◆ **DATA FOR ANALYSIS**
☆ ☆ ☆ ☆

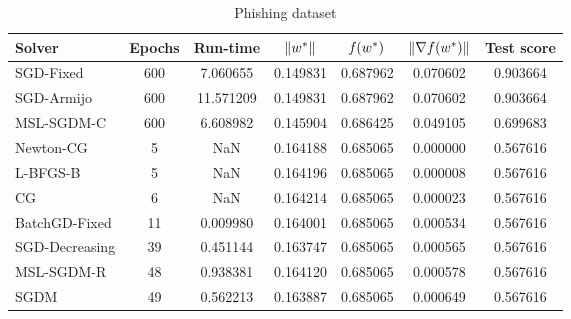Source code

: \begin{table}
\caption{Phishing dataset}
\label{tab:phish-tab}
\centering
\begin{tabular}{lS[drop-zero-decimal]S[round-precision=4]S[round-precision=6]S[round-precision=6]S[exponent-mode=scientific]S[round-precision=6]}
\toprule
Solver & {Epochs} & {Run-time} & {$\lVert w^\ast\rVert$} & {$\operatorname*{\mathit{f}}(w^\ast)$} & {$\lVert\nabla f(w^\ast)\rVert$} & {Test score} \\
\midrule
SGD-Fixed & 600 & 7.060655 & 0.149831 & 0.687962 & 0.070602 & 0.903664 \\
SGD-Armijo & 600 & 11.571209 & 0.149831 & 0.687962 & 0.070602 & 0.903664 \\
MSL-SGDM-C & 600 & 6.608982 & 0.145904 & 0.686425 & 0.049105 & 0.699683 \\
Newton-CG & 5 & NaN & 0.164188 & 0.685065 & 0.000000 & 0.567616 \\
L-BFGS-B & 5 & NaN & 0.164196 & 0.685065 & 0.000008 & 0.567616 \\
CG & 6 & NaN & 0.164214 & 0.685065 & 0.000023 & 0.567616 \\
BatchGD-Fixed & 11 & 0.009980 & 0.164001 & 0.685065 & 0.000534 & 0.567616 \\
SGD-Decreasing & 39 & 0.451144 & 0.163747 & 0.685065 & 0.000565 & 0.567616 \\
MSL-SGDM-R & 48 & 0.938381 & 0.164120 & 0.685065 & 0.000578 & 0.567616 \\
SGDM & 49 & 0.562213 & 0.163887 & 0.685065 & 0.000649 & 0.567616 \\
\bottomrule
\end{tabular}
\end{table}


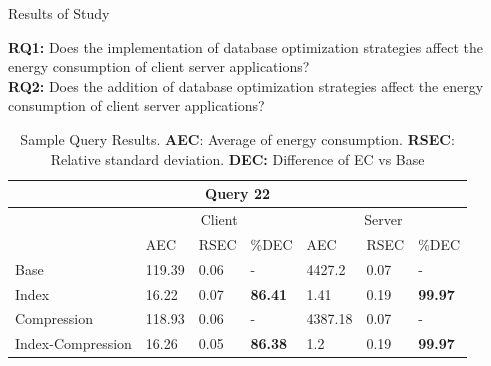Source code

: \documentclass{beamer}
\begin{document}
\small
\begin{frame}{Results of Study}

\textbf{RQ1:} Does the implementation of database optimization strategies affect the energy consumption of client server applications?\\
\textbf{RQ2:} Does the addition of database optimization strategies affect the energy consumption of client server applications?

\scriptsize
\begin{table}[]
\caption{\scriptsize{Sample Query Results. \textbf{AEC}: Average of energy consumption. \textbf{RSEC}: Relative standard deviation. \textbf{DEC:} Difference of EC vs Base }}
\begin{tabular}{|lllllll|}
\hline
\multicolumn{7}{|c|}{Query 22}                                                     \\ \hline
\multicolumn{1}{|l|}{}   & \multicolumn{3}{c|}{Client}                                                          & \multicolumn{3}{c|}{Server}                                      \\ \hline
\multicolumn{1}{|l|}{}   & \multicolumn{1}{l|}{AEC}    & \multicolumn{1}{l|}{RSEC} & \multicolumn{1}{l|}{\%DEC}   & \multicolumn{1}{l|}{AEC}     & \multicolumn{1}{l|}{RSEC} & \%DEC   \\ \hline
\multicolumn{1}{|l|}{Base}  & \multicolumn{1}{l|}{119.39} & \multicolumn{1}{l|}{0.06} & \multicolumn{1}{l|}{-}     & \multicolumn{1}{l|}{4427.2}  & \multicolumn{1}{l|}{0.07} & -     \\ \hline
\multicolumn{1}{|l|}{Index}  & \multicolumn{1}{l|}{16.22}  & \multicolumn{1}{l|}{0.07} & \multicolumn{1}{l|}{\textbf{86.41}} & \multicolumn{1}{l|}{1.41}    & \multicolumn{1}{l|}{0.19} & \textbf{99.97} \\ \hline
\multicolumn{1}{|l|}{Compression}  & \multicolumn{1}{l|}{118.93} & \multicolumn{1}{l|}{0.06} & \multicolumn{1}{l|}{-}     & \multicolumn{1}{l|}{4387.18} & \multicolumn{1}{l|}{0.07} & -     \\ \hline
\multicolumn{1}{|l|}{Index-Compression} & \multicolumn{1}{l|}{16.26}  & \multicolumn{1}{l|}{0.05} & \multicolumn{1}{l|}{\textbf{86.38}} & \multicolumn{1}{l|}{1.2}     & \multicolumn{1}{l|}{0.19} & \textbf{99.97} \\ \hline
\end{tabular}

\end{table}
\end{frame}
\end{document}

☆ ☆ ☆ ☆

◆ **DESCRIPTION OF THE TASK**
A word-for-word copy of the listing is the goal; keep every picture out of it.

◆ **ANSWER SPACE**
Source code

: \begin{table}
\caption{Phishing dataset}
\label{tab:phish-tab}
\centering
\begin{tabular}{lS[drop-zero-decimal]S[round-precision=4]S[round-precision=6]S[round-precision=6]S[exponent-mode=scientific]S[round-precision=6]}
\toprule
Solver & {Epochs} & {Run-time} & {$\lVert w^\ast\rVert$} & {$\operatorname*{\mathit{f}}(w^\ast)$} & {$\lVert\nabla f(w^\ast)\rVert$} & {Test score} \\
\midrule
SGD-Fixed & 600 & 7.060655 & 0.149831 & 0.687962 & 0.070602 & 0.903664 \\
SGD-Armijo & 600 & 11.571209 & 0.149831 & 0.687962 & 0.070602 & 0.903664 \\
MSL-SGDM-C & 600 & 6.608982 & 0.145904 & 0.686425 & 0.049105 & 0.699683 \\
Newton-CG & 5 & NaN & 0.164188 & 0.685065 & 0.000000 & 0.567616 \\
L-BFGS-B & 5 & NaN & 0.164196 & 0.685065 & 0.000008 & 0.567616 \\
CG & 6 & NaN & 0.164214 & 0.685065 & 0.000023 & 0.567616 \\
BatchGD-Fixed & 11 & 0.009980 & 0.164001 & 0.685065 & 0.000534 & 0.567616 \\
SGD-Decreasing & 39 & 0.451144 & 0.163747 & 0.685065 & 0.000565 & 0.567616 \\
MSL-SGDM-R & 48 & 0.938381 & 0.164120 & 0.685065 & 0.000578 & 0.567616 \\
SGDM & 49 & 0.562213 & 0.163887 & 0.685065 & 0.000649 & 0.567616 \\
\bottomrule
\end{tabular}
\end{table}


Source code

: \documentclass{beamer}
\begin{document}
\small
\begin{frame}{Results of Study}

\textbf{RQ1:} Does the implementation of database optimization strategies affect the energy consumption of client server applications?\\
\textbf{RQ2:} Does the addition of database optimization strategies affect the energy consumption of client server applications?

\scriptsize
\begin{table}[]
\caption{\scriptsize{Sample Query Results. \textbf{AEC}: Average of energy consumption. \textbf{RSEC}: Relative standard deviation. \textbf{DEC:} Difference of EC vs Base }}
\begin{tabular}{|lllllll|}
\hline
\multicolumn{7}{|c|}{Query 22}                                                     \\ \hline
\multicolumn{1}{|l|}{}   & \multicolumn{3}{c|}{Client}                                                          & \multicolumn{3}{c|}{Server}                                      \\ \hline
\multicolumn{1}{|l|}{}   & \multicolumn{1}{l|}{AEC}    & \multicolumn{1}{l|}{RSEC} & \multicolumn{1}{l|}{\%DEC}   & \multicolumn{1}{l|}{AEC}     & \multicolumn{1}{l|}{RSEC} & \%DEC   \\ \hline
\multicolumn{1}{|l|}{Base}  & \multicolumn{1}{l|}{119.39} & \multicolumn{1}{l|}{0.06} & \multicolumn{1}{l|}{-}     & \multicolumn{1}{l|}{4427.2}  & \multicolumn{1}{l|}{0.07} & -     \\ \hline
\multicolumn{1}{|l|}{Index}  & \multicolumn{1}{l|}{16.22}  & \multicolumn{1}{l|}{0.07} & \multicolumn{1}{l|}{\textbf{86.41}} & \multicolumn{1}{l|}{1.41}    & \multicolumn{1}{l|}{0.19} & \textbf{99.97} \\ \hline
\multicolumn{1}{|l|}{Compression}  & \multicolumn{1}{l|}{118.93} & \multicolumn{1}{l|}{0.06} & \multicolumn{1}{l|}{-}     & \multicolumn{1}{l|}{4387.18} & \multicolumn{1}{l|}{0.07} & -     \\ \hline
\multicolumn{1}{|l|}{Index-Compression} & \multicolumn{1}{l|}{16.26}  & \multicolumn{1}{l|}{0.05} & \multicolumn{1}{l|}{\textbf{86.38}} & \multicolumn{1}{l|}{1.2}     & \multicolumn{1}{l|}{0.19} & \textbf{99.97} \\ \hline
\end{tabular}

\end{table}
\end{frame}
\end{document}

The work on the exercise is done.